Return every line below in which "your" appears.

==========

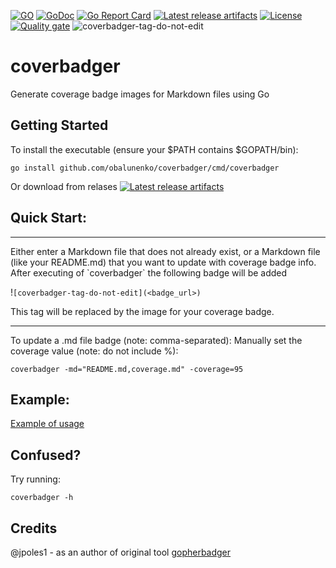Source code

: [![GO](https://img.shields.io/github/go-mod/go-version/obalunenko/coverbadger)](https://golang.org/doc/devel/release.html)
[![GoDoc](https://godoc.org/github.com/obalunenko/coverbadger?status.svg)](https://godoc.org/github.com/obalunenko/coverbadger)
[![Go Report Card](https://goreportcard.com/badge/github.com/obalunenko/coverbadger)](https://goreportcard.com/report/github.com/obalunenko/coverbadger)
[![Latest release artifacts](https://img.shields.io/github/v/release/obalunenko/coverbadger)](https://github.com/obalunenko/coverbadger/releases/latest)
[![License](https://img.shields.io/github/license/obalunenko/coverbadger)](/LICENSE)
[![Quality gate](https://sonarcloud.io/api/project_badges/quality_gate?project=obalunenko_coverbadger)](https://sonarcloud.io/summary/new_code?id=obalunenko_coverbadger)
![coverbadger-tag-do-not-edit](https://img.shields.io/badge/coverage-59.68%25-brightgreen?longCache=true&style=flat)

# coverbadger
Generate coverage badge images for Markdown files using Go

## Getting Started

To install the executable (ensure your $PATH contains $GOPATH/bin):

```
go install github.com/obalunenko/coverbadger/cmd/coverbadger
```
Or download from relases [![Latest release artifacts](https://img.shields.io/github/v/release/obalunenko/coverbadger)](https://github.com/obalunenko/coverbadger/releases/latest)

## Quick Start:

<hr>
Either enter a Markdown file that does not already exist, or a Markdown file (like your README.md) that you want to update with coverage badge info.
After executing of `coverbadger` the following badge will be added

!`[coverbadger-tag-do-not-edit](<badge_url>)`

This tag will be replaced by the image for your coverage badge.

<hr>
To update a .md file badge (note: comma-separated):
Manually set the coverage value (note: do not include %):

`coverbadger -md="README.md,coverage.md" -coverage=95`

## Example:

[Example of usage](https://github.com/obalunenko/coverbadger/blob/master/scripts/update-readme-coverage.sh)


## Confused?

Try running:

```
coverbadger -h
```

## Credits

@jpoles1 - as an author of original tool [gopherbadger](https://github.com/jpoles1/gopherbadger)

==========

_Answer for the task_
To install the executable (ensure your $PATH contains $GOPATH/bin):
Either enter a Markdown file that does not already exist, or a Markdown file (like your README.md) that you want to update with coverage badge info.
This tag will be replaced by the image for your coverage badge.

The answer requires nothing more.